***** INPUT FOR THIS TASK

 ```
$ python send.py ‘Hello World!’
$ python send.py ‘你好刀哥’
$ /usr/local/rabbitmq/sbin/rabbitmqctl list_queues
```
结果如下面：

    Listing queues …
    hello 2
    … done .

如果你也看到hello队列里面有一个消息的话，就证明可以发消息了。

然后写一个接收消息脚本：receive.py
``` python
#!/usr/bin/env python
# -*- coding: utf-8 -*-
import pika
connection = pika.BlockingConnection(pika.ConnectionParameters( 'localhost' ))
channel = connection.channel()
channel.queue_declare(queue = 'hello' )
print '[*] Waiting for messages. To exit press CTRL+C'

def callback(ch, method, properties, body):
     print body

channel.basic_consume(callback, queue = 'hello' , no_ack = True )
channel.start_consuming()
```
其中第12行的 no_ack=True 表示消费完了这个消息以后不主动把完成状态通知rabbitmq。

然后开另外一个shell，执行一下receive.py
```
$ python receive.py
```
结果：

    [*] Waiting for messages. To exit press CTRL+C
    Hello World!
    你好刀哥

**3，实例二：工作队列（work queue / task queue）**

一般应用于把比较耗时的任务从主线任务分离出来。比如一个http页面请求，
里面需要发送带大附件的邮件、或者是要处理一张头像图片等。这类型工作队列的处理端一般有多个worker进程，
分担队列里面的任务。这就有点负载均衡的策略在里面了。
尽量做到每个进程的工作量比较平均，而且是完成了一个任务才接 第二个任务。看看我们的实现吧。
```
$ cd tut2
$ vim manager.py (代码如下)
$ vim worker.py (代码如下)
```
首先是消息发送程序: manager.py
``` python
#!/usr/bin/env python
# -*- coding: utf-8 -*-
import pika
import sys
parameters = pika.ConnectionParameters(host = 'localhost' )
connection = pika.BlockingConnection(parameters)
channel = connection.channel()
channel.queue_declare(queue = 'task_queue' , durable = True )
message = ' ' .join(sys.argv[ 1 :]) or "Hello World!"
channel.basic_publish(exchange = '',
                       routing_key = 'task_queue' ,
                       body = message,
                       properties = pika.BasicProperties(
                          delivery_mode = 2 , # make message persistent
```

**********

EXERCISE REQUIREMENTS: Write out every entry word for word.

ANSWER SECTION:
 ```
$ python send.py ‘Hello World!’
$ python send.py ‘你好刀哥’
$ /usr/local/rabbitmq/sbin/rabbitmqctl list_queues
```
结果如下面：

    Listing queues …
    hello 2
    … done .

如果你也看到hello队列里面有一个消息的话，就证明可以发消息了。

然后写一个接收消息脚本：receive.py
``` python
#!/usr/bin/env python
# -*- coding: utf-8 -*-
import pika
connection = pika.BlockingConnection(pika.ConnectionParameters( 'localhost' ))
channel = connection.channel()
channel.queue_declare(queue = 'hello' )
print '[*] Waiting for messages. To exit press CTRL+C'

def callback(ch, method, properties, body):
     print body

channel.basic_consume(callback, queue = 'hello' , no_ack = True )
channel.start_consuming()
```
其中第12行的 no_ack=True 表示消费完了这个消息以后不主动把完成状态通知rabbitmq。

然后开另外一个shell，执行一下receive.py
```
$ python receive.py
```
结果：

    [*] Waiting for messages. To exit press CTRL+C
    Hello World!
    你好刀哥

**3，实例二：工作队列（work queue / task queue）**

一般应用于把比较耗时的任务从主线任务分离出来。比如一个http页面请求，
里面需要发送带大附件的邮件、或者是要处理一张头像图片等。这类型工作队列的处理端一般有多个worker进程，
分担队列里面的任务。这就有点负载均衡的策略在里面了。
尽量做到每个进程的工作量比较平均，而且是完成了一个任务才接 第二个任务。看看我们的实现吧。
```
$ cd tut2
$ vim manager.py (代码如下)
$ vim worker.py (代码如下)
```
首先是消息发送程序: manager.py
``` python
#!/usr/bin/env python
# -*- coding: utf-8 -*-
import pika
import sys
parameters = pika.ConnectionParameters(host = 'localhost' )
connection = pika.BlockingConnection(parameters)
channel = connection.channel()
channel.queue_declare(queue = 'task_queue' , durable = True )
message = ' ' .join(sys.argv[ 1 :]) or "Hello World!"
channel.basic_publish(exchange = '',
                       routing_key = 'task_queue' ,
                       body = message,
                       properties = pika.BasicProperties(
                          delivery_mode = 2 , # make message persistent
```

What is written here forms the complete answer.